Return each entry word for word, without its pictures.

* **Listed entries**
^^^^^^^^^^^^^^^^

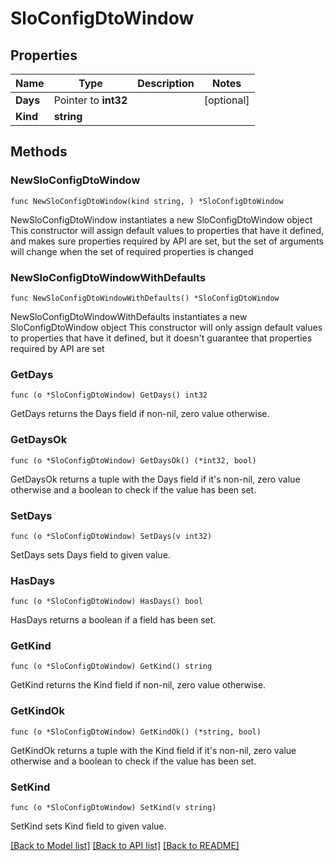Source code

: # SloConfigDtoWindow

## Properties

Name | Type | Description | Notes
------------ | ------------- | ------------- | -------------
**Days** | Pointer to **int32** |  | [optional] 
**Kind** | **string** |  | 

## Methods

### NewSloConfigDtoWindow

`func NewSloConfigDtoWindow(kind string, ) *SloConfigDtoWindow`

NewSloConfigDtoWindow instantiates a new SloConfigDtoWindow object
This constructor will assign default values to properties that have it defined,
and makes sure properties required by API are set, but the set of arguments
will change when the set of required properties is changed

### NewSloConfigDtoWindowWithDefaults

`func NewSloConfigDtoWindowWithDefaults() *SloConfigDtoWindow`

NewSloConfigDtoWindowWithDefaults instantiates a new SloConfigDtoWindow object
This constructor will only assign default values to properties that have it defined,
but it doesn't guarantee that properties required by API are set

### GetDays

`func (o *SloConfigDtoWindow) GetDays() int32`

GetDays returns the Days field if non-nil, zero value otherwise.

### GetDaysOk

`func (o *SloConfigDtoWindow) GetDaysOk() (*int32, bool)`

GetDaysOk returns a tuple with the Days field if it's non-nil, zero value otherwise
and a boolean to check if the value has been set.

### SetDays

`func (o *SloConfigDtoWindow) SetDays(v int32)`

SetDays sets Days field to given value.

### HasDays

`func (o *SloConfigDtoWindow) HasDays() bool`

HasDays returns a boolean if a field has been set.

### GetKind

`func (o *SloConfigDtoWindow) GetKind() string`

GetKind returns the Kind field if non-nil, zero value otherwise.

### GetKindOk

`func (o *SloConfigDtoWindow) GetKindOk() (*string, bool)`

GetKindOk returns a tuple with the Kind field if it's non-nil, zero value otherwise
and a boolean to check if the value has been set.

### SetKind

`func (o *SloConfigDtoWindow) SetKind(v string)`

SetKind sets Kind field to given value.



[[Back to Model list]](../README.md#documentation-for-models) [[Back to API list]](../README.md#documentation-for-api-endpoints) [[Back to README]](../README.md)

^^^^^^^^^^^^^^^^

* **Solution for this task**
Source code

: # SloConfigDtoWindow

## Properties

Name | Type | Description | Notes
------------ | ------------- | ------------- | -------------
**Days** | Pointer to **int32** |  | [optional] 
**Kind** | **string** |  | 

## Methods

### NewSloConfigDtoWindow

`func NewSloConfigDtoWindow(kind string, ) *SloConfigDtoWindow`

NewSloConfigDtoWindow instantiates a new SloConfigDtoWindow object
This constructor will assign default values to properties that have it defined,
and makes sure properties required by API are set, but the set of arguments
will change when the set of required properties is changed

### NewSloConfigDtoWindowWithDefaults

`func NewSloConfigDtoWindowWithDefaults() *SloConfigDtoWindow`

NewSloConfigDtoWindowWithDefaults instantiates a new SloConfigDtoWindow object
This constructor will only assign default values to properties that have it defined,
but it doesn't guarantee that properties required by API are set

### GetDays

`func (o *SloConfigDtoWindow) GetDays() int32`

GetDays returns the Days field if non-nil, zero value otherwise.

### GetDaysOk

`func (o *SloConfigDtoWindow) GetDaysOk() (*int32, bool)`

GetDaysOk returns a tuple with the Days field if it's non-nil, zero value otherwise
and a boolean to check if the value has been set.

### SetDays

`func (o *SloConfigDtoWindow) SetDays(v int32)`

SetDays sets Days field to given value.

### HasDays

`func (o *SloConfigDtoWindow) HasDays() bool`

HasDays returns a boolean if a field has been set.

### GetKind

`func (o *SloConfigDtoWindow) GetKind() string`

GetKind returns the Kind field if non-nil, zero value otherwise.

### GetKindOk

`func (o *SloConfigDtoWindow) GetKindOk() (*string, bool)`

GetKindOk returns a tuple with the Kind field if it's non-nil, zero value otherwise
and a boolean to check if the value has been set.

### SetKind

`func (o *SloConfigDtoWindow) SetKind(v string)`

SetKind sets Kind field to given value.



[[Back to Model list]](../README.md#documentation-for-models) [[Back to API list]](../README.md#documentation-for-api-endpoints) [[Back to README]](../README.md)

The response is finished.